Cattle futures firm, hogs rise on strong export prospects - CME

China easing lockdown could stabilise demand
calendar icon 24 May 2022
clock icon 2 minute read

Chicago Mercantile Exchange (CME) hog futures rose on Monday, with the front-month contract hitting its highest since 22 April, on expectations for a pick-up in demand from top pork consumer China, reported Reuters, citing traders.

The most-active July hog futures contract ended firm for the sixth time in the last seven sessions, but faced technical resistance at its 30-day moving average.

The nearby June hogs contract added 1.5 cents to 110.375 cents per pound while July futures gained 1.85 cents to 110.85 cents per pound.

"China looking to ease lockdowns short-term potentially stabilizes demand further as herd liquidation slows," brokerage FuturesOne said in a note to clients.

The daily hog slaughter was reported at 473,000 head, down from 479,000 a year ago.

Cattle futures also were firm, with CME June live cattle futures gaining 1.2 cents to 132.775 cents per pound, while the most-active August live cattle rose 1.425 cents to 132.975 cents per pound.

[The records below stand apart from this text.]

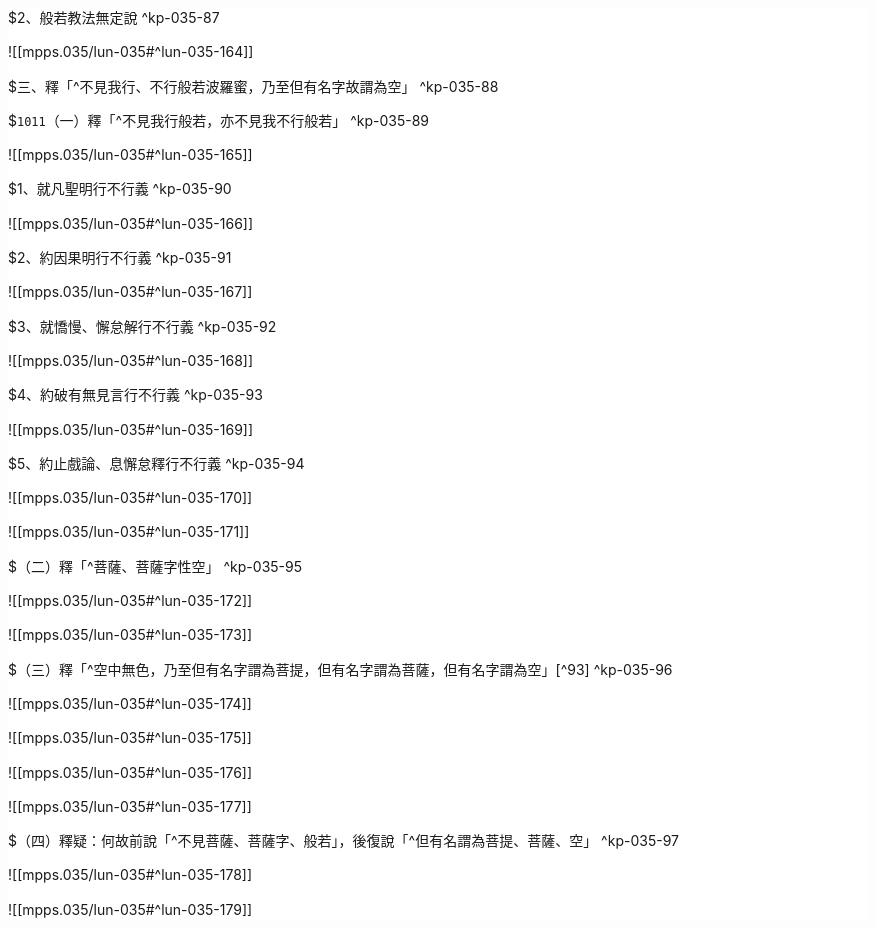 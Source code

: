  $2、般若教法無定說 ^kp-035-87

![[mpps.035/lun-035#^lun-035-164]]

 $三、釋「^不見我行、不行般若波羅蜜，乃至但有名字故謂為空」 ^kp-035-88

 $`1011`（一）釋「^不見我行般若，亦不見我不行般若」 ^kp-035-89

![[mpps.035/lun-035#^lun-035-165]]

 $1、就凡聖明行不行義 ^kp-035-90

![[mpps.035/lun-035#^lun-035-166]]

 $2、約因果明行不行義 ^kp-035-91

![[mpps.035/lun-035#^lun-035-167]]

 $3、就憍慢、懈怠解行不行義 ^kp-035-92

![[mpps.035/lun-035#^lun-035-168]]

 $4、約破有無見言行不行義 ^kp-035-93

![[mpps.035/lun-035#^lun-035-169]]

 $5、約止戲論、息懈怠釋行不行義 ^kp-035-94

![[mpps.035/lun-035#^lun-035-170]]

![[mpps.035/lun-035#^lun-035-171]]

 $（二）釋「^菩薩、菩薩字性空」 ^kp-035-95

![[mpps.035/lun-035#^lun-035-172]]

![[mpps.035/lun-035#^lun-035-173]]

 $（三）釋「^空中無色，乃至但有名字謂為菩提，但有名字謂為菩薩，但有名字謂為空」[^93] ^kp-035-96

![[mpps.035/lun-035#^lun-035-174]]

![[mpps.035/lun-035#^lun-035-175]]

![[mpps.035/lun-035#^lun-035-176]]

![[mpps.035/lun-035#^lun-035-177]]

 $（四）釋疑：何故前說「^不見菩薩、菩薩字、般若」，後復說「^但有名謂為菩提、菩薩、空」 ^kp-035-97

![[mpps.035/lun-035#^lun-035-178]]

![[mpps.035/lun-035#^lun-035-179]]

CME August feeder cattle ended 1.7 cents higher at 165.625 cents per pound.

Prices for choice cuts of boxed beef were reported at $263.70 per cwt on Monday morning, up 92 cents from Friday afternoon while select cuts rose to $245.18 from $245.03 per cwt, according to US Department of Agriculture (USDA) data.

After the close, USDA said that frozen beef stocks as of 30 April stood at 531.728 million lbs, up 18.5% from a year earlier.

Frozen pork supplies rose to 530.244 million lbs from 456.921 million.